Rather than focus on infrastructures, it raises citizen awareness on the quality of the urban environment where they live in order to promote a shift towards more sustainable and healthy mobility choices.

The MUV system will result from the combination of behavioural change techniques, new technologies, data science and co-design approaches. The solution will include a mobile app tracking users’ daily routes and assigning points for sustainable behaviours and a network of sensing stations designed by the makers’ community.

Mobility and environmental data gathered via the mobile app and the monitoring stations, all released as Open Data, will allow policymakers to enhance planning processes and civic hackers to build new services able to improve cities’ quality of life in a more effective way.


The strategies put in place have been focused on the empowerment of the citizens, let them feel an active part of the project in order to really promote a change, adopt healthy mobility habits for themselves and the environment, being able to advocate for a real social impact in their own city. Barcelona’s case has proven how the level of engagement has been crucial to establish a trustworthy relationship with the institutions, the MUV users – the athletes and the Local Supporting Organizations in order to involve the main actors.

Lessons Learned

The lessons learnt from the project implementation, in all pilots, not only Barcelona, were retrieved from the process evaluation document.
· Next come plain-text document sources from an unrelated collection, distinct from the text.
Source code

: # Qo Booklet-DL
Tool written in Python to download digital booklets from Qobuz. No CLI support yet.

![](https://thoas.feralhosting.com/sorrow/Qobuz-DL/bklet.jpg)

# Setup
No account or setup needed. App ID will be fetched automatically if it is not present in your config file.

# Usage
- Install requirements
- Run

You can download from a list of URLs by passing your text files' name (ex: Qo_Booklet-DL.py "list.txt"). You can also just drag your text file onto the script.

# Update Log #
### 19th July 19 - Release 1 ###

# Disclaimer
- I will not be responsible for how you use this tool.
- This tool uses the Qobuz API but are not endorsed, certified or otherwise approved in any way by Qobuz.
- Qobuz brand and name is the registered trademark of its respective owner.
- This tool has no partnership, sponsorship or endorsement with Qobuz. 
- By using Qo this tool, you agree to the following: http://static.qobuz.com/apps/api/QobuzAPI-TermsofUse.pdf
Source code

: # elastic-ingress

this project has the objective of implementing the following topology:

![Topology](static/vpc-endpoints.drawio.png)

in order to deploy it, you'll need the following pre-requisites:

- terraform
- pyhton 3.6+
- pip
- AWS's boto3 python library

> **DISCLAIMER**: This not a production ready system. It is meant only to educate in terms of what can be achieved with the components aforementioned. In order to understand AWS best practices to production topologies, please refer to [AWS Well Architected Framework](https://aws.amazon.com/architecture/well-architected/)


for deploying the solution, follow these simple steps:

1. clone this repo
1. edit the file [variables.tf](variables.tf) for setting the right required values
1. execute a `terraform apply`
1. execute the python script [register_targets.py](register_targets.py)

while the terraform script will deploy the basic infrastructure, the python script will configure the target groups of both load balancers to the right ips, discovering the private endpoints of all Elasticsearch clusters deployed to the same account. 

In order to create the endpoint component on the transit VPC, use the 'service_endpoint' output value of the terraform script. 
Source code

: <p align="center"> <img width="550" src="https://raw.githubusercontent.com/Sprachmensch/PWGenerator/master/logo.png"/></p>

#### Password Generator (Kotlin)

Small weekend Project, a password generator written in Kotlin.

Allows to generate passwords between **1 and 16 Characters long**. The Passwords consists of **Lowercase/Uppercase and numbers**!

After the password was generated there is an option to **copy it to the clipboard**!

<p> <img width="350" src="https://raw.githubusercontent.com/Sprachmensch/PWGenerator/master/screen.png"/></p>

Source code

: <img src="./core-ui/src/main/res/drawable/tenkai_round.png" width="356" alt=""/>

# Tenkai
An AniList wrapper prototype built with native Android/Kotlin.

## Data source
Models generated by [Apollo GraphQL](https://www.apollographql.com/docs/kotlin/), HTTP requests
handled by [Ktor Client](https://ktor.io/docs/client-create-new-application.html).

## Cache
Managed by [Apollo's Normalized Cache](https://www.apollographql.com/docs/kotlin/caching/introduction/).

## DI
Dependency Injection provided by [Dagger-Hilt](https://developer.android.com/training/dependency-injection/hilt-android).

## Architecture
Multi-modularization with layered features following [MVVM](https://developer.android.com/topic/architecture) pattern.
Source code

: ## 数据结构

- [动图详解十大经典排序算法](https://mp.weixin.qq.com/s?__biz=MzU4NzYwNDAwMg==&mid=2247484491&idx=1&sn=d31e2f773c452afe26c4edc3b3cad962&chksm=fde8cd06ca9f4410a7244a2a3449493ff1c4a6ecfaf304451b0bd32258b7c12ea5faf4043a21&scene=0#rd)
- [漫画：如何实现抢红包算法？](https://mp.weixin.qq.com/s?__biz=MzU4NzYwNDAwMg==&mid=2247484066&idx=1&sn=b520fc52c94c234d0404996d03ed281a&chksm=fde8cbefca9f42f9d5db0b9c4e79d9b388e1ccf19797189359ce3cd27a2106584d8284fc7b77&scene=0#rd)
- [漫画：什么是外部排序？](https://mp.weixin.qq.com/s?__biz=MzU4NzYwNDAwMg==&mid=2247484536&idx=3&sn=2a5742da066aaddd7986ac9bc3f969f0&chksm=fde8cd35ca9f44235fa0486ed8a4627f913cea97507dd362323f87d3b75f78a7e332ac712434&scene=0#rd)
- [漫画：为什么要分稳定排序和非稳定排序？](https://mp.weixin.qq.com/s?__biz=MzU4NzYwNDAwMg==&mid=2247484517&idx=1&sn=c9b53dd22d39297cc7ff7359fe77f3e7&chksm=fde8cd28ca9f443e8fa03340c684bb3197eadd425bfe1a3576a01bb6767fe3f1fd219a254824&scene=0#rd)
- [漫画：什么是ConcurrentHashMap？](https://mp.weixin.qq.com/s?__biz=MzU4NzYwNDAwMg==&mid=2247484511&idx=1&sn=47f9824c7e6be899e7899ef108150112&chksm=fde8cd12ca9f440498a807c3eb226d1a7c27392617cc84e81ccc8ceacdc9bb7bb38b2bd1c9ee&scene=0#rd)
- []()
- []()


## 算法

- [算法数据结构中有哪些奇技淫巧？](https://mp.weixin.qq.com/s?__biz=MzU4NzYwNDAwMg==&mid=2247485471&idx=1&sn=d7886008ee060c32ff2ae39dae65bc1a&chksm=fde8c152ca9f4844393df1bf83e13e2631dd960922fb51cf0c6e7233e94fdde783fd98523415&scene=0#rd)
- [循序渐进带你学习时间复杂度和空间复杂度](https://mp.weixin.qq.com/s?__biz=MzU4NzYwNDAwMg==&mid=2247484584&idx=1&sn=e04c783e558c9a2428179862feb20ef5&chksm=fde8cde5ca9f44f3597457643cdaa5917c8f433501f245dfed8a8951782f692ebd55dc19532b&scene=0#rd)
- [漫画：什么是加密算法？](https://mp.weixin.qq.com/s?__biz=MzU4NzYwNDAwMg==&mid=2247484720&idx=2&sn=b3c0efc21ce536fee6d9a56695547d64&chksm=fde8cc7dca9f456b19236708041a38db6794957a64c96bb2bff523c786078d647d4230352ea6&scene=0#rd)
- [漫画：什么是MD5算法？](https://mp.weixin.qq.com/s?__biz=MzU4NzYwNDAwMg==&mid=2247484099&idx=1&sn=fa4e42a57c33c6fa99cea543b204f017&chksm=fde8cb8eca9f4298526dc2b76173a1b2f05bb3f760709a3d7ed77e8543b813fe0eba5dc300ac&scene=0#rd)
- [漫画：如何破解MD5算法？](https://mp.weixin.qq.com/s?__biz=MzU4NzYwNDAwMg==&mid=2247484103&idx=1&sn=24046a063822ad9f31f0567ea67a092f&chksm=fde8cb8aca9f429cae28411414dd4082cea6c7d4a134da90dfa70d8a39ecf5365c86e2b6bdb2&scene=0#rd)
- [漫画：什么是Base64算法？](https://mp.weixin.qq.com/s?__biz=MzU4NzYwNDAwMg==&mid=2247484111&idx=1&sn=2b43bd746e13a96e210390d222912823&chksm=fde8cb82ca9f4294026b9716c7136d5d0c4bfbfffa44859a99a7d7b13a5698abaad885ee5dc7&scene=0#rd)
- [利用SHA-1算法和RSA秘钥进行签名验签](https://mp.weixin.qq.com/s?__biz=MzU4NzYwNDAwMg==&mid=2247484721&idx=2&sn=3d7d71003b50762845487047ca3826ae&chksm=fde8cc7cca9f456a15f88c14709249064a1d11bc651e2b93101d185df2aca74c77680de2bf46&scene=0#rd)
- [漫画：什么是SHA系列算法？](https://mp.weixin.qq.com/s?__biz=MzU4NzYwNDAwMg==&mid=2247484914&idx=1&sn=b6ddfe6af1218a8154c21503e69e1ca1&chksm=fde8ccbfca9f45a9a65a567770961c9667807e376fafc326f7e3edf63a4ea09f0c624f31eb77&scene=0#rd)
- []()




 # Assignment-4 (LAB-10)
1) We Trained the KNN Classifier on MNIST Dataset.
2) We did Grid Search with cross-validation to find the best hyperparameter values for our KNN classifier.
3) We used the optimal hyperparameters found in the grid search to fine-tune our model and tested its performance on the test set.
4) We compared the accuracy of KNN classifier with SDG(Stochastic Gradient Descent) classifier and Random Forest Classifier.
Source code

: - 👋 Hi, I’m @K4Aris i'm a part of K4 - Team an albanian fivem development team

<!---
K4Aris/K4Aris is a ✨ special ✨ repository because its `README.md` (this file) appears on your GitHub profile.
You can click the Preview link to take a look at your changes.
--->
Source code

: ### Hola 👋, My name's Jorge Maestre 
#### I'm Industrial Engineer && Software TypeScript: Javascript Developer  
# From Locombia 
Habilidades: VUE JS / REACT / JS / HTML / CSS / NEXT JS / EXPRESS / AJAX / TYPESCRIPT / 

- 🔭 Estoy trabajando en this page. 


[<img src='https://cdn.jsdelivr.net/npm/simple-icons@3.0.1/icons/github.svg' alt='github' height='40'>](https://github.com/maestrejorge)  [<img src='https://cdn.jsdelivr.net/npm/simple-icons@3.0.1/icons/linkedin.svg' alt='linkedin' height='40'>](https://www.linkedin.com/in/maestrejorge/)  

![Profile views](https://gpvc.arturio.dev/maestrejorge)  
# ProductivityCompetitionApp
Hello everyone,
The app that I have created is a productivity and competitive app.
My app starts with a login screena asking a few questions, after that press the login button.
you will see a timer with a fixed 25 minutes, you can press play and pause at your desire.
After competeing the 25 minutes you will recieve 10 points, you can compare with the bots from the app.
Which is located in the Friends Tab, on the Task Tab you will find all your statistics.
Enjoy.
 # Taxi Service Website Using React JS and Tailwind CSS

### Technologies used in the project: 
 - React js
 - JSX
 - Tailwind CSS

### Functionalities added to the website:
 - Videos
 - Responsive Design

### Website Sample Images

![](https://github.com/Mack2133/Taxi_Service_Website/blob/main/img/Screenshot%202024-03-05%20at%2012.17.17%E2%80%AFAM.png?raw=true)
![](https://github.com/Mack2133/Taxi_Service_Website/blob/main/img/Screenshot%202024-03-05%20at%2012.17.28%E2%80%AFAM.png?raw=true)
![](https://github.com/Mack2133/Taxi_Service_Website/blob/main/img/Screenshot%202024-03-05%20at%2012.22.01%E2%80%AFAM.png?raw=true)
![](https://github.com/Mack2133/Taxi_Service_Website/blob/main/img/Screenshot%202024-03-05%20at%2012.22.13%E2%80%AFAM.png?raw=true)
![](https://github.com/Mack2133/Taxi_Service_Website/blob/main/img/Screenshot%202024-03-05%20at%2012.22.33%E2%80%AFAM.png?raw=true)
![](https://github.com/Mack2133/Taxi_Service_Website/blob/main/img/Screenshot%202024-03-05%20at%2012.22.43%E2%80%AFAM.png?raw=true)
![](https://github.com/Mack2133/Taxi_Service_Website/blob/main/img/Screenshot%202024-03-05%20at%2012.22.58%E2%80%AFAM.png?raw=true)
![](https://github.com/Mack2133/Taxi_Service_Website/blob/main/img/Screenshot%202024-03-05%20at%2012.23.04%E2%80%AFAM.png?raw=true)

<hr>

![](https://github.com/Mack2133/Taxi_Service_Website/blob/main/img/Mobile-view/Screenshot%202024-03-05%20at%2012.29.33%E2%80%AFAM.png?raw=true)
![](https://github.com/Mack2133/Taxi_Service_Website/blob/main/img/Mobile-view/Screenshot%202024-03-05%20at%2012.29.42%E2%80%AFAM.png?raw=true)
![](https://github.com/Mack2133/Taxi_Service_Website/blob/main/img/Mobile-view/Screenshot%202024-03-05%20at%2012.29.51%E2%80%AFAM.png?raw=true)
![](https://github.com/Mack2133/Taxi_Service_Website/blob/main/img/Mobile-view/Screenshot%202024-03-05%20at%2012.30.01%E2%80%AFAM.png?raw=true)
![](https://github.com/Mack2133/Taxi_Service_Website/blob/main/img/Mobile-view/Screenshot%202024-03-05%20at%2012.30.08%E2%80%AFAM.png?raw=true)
The main drivers for success of MUV was:

  • Exploitation of events co-creation sessions and workshops
  • Take advantage of network created through early sessions
  • Promotion material (e.g. communication, social networks)
  • Alignment of objectives between sktakeholders
  • Keep the players’ community alive. Involve them in the process of enhancing the game experience with new activities and challenges
  • Continuous spread of the MUV project as an innovative way to influence people’s mobility choices.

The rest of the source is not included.